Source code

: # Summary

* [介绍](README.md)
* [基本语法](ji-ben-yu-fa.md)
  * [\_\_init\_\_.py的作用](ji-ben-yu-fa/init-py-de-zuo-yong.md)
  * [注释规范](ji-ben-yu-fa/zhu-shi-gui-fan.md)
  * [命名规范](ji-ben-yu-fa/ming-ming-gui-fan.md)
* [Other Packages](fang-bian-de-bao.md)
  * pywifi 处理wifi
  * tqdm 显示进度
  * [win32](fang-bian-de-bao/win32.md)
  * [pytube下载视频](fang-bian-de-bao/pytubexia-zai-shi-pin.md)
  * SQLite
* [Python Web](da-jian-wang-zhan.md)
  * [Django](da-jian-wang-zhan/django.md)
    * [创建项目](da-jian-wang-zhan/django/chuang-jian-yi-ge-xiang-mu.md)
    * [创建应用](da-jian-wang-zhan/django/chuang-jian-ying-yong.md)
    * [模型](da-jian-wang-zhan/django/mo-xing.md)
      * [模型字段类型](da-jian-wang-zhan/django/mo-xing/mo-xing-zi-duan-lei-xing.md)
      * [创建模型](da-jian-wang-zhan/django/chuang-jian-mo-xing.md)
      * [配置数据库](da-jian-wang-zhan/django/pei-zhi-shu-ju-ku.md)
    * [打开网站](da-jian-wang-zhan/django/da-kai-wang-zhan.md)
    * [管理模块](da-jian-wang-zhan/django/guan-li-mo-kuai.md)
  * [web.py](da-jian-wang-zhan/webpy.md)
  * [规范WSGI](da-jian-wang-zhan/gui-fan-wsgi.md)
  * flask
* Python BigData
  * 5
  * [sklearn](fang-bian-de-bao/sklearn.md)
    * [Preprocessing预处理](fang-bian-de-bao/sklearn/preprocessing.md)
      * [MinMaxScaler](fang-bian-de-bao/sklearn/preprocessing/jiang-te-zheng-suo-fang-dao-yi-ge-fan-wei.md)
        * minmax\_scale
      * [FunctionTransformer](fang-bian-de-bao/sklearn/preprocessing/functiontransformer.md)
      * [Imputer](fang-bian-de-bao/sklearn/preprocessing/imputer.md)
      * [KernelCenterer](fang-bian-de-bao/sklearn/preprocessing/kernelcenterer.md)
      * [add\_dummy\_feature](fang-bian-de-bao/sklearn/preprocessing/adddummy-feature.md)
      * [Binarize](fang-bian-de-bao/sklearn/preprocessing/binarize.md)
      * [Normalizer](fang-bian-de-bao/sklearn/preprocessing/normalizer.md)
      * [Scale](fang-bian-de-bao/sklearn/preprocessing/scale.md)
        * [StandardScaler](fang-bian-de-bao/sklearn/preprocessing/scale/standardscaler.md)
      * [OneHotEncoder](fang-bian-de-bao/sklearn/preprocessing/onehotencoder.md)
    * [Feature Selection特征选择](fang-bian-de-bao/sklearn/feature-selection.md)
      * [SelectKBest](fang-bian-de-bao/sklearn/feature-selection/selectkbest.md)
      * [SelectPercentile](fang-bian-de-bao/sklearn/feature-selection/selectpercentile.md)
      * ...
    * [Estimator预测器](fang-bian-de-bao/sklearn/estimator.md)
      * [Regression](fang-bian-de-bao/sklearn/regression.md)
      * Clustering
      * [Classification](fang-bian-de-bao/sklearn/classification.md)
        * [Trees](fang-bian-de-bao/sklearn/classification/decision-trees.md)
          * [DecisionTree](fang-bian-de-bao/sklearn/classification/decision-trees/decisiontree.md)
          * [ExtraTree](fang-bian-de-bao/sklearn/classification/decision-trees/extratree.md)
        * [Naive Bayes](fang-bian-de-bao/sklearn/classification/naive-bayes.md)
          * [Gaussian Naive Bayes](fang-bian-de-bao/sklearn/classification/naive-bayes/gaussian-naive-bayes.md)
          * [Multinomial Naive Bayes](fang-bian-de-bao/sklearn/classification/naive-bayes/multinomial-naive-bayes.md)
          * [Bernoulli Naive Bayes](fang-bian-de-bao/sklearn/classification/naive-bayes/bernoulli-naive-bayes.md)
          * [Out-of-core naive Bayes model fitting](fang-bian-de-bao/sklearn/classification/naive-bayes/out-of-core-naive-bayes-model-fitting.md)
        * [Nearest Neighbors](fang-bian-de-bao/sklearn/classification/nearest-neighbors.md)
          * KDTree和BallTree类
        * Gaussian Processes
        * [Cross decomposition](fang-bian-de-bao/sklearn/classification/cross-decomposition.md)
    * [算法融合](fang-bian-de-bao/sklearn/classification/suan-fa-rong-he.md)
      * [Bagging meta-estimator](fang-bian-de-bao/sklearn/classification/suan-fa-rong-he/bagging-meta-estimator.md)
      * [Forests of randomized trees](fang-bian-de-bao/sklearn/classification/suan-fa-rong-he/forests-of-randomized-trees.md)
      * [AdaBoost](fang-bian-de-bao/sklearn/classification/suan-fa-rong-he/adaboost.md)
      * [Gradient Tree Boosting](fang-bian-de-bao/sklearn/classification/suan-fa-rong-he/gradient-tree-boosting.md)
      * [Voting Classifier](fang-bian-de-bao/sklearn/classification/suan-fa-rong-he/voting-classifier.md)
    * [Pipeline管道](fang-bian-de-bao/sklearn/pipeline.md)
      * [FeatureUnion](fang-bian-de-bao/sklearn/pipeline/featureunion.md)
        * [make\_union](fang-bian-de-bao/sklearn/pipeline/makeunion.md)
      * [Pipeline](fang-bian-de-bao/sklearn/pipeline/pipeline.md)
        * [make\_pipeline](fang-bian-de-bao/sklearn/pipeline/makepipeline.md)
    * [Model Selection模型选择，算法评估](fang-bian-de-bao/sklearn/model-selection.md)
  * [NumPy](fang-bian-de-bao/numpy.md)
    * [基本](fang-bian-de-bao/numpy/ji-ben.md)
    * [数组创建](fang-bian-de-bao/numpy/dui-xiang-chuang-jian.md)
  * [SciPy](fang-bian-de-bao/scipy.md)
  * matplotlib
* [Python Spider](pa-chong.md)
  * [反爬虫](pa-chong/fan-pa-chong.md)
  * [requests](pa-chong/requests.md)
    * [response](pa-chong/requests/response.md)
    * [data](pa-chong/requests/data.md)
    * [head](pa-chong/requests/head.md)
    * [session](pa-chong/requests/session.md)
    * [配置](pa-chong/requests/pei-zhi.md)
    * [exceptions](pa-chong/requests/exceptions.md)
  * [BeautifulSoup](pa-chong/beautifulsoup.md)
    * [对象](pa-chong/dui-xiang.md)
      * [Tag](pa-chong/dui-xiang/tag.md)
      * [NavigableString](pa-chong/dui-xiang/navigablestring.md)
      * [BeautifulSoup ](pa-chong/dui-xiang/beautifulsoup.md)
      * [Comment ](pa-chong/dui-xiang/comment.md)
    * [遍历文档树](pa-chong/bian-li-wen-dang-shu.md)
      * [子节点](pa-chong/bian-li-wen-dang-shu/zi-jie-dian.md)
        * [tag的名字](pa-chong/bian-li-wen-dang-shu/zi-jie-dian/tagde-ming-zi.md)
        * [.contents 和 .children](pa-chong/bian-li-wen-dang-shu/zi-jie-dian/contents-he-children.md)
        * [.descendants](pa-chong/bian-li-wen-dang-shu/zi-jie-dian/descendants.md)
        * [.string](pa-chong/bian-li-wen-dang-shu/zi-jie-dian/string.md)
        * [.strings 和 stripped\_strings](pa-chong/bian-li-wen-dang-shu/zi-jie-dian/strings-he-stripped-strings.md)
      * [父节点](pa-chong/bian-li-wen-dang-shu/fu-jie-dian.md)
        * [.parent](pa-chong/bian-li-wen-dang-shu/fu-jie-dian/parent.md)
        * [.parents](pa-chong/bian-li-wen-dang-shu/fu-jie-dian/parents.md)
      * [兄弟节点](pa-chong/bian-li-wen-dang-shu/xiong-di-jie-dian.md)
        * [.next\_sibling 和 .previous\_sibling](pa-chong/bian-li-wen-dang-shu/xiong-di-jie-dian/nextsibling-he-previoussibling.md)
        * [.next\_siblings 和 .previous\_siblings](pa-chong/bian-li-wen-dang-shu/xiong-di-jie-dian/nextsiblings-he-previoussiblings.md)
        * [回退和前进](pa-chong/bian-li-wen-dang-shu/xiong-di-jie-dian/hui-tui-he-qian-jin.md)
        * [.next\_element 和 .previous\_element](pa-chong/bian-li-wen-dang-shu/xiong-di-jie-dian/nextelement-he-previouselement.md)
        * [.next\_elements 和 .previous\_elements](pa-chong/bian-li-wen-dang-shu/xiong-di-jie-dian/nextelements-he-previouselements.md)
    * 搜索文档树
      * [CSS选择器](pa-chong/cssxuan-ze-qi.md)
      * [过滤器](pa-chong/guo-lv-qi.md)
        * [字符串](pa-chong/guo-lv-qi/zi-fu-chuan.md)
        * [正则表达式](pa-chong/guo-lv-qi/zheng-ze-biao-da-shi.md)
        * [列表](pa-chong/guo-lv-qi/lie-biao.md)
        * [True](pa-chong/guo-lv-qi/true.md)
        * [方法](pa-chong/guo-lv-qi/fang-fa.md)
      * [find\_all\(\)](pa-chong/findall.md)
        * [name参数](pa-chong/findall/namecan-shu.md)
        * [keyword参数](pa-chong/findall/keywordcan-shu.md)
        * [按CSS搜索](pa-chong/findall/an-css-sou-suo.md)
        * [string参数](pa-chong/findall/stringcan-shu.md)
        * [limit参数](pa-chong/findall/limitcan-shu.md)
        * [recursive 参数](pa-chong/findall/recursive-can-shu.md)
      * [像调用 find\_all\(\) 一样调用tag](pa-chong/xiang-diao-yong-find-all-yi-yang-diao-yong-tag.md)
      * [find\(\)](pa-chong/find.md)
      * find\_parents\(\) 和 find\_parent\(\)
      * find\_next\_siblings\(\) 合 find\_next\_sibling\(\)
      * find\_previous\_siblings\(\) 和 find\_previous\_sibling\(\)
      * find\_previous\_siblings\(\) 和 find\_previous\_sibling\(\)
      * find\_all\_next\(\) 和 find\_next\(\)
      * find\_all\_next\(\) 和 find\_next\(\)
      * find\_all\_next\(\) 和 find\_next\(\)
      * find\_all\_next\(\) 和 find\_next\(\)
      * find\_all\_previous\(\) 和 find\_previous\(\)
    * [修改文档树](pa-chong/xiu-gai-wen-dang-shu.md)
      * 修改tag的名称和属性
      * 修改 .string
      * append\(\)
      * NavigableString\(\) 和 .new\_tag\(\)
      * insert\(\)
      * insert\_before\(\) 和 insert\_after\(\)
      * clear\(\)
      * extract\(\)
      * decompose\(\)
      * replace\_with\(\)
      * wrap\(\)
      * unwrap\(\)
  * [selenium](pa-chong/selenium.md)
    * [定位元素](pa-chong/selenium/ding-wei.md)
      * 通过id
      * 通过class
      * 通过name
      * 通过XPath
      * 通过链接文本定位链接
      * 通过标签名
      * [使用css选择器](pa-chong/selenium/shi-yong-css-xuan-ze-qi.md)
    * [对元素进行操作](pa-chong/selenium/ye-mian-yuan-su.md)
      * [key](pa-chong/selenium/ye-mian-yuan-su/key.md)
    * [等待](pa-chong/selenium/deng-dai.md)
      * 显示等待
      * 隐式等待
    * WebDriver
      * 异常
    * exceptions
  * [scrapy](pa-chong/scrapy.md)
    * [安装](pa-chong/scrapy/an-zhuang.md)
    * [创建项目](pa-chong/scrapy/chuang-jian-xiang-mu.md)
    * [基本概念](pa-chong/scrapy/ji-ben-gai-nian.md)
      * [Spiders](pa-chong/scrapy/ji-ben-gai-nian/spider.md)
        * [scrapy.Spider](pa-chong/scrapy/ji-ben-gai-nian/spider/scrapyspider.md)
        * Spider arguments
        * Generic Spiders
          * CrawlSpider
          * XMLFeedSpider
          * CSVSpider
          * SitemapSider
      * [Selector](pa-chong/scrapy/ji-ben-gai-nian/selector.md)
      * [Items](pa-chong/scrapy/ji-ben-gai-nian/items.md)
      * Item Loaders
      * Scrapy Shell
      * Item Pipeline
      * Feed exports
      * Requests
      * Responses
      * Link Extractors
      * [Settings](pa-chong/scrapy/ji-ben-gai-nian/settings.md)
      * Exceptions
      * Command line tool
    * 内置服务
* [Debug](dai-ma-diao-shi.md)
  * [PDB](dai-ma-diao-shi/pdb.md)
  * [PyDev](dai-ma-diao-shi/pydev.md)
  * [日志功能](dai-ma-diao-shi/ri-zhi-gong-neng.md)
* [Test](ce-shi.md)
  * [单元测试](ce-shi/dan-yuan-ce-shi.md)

• _TASK TO COMPLETE_:
Only the lines that contain the string "make" should be copied from the entries above.

• _ANSWER TO THE PROBLEM_:
        * [make\_union](fang-bian-de-bao/sklearn/pipeline/makeunion.md)
        * [make\_pipeline](fang-bian-de-bao/sklearn/pipeline/makepipeline.md)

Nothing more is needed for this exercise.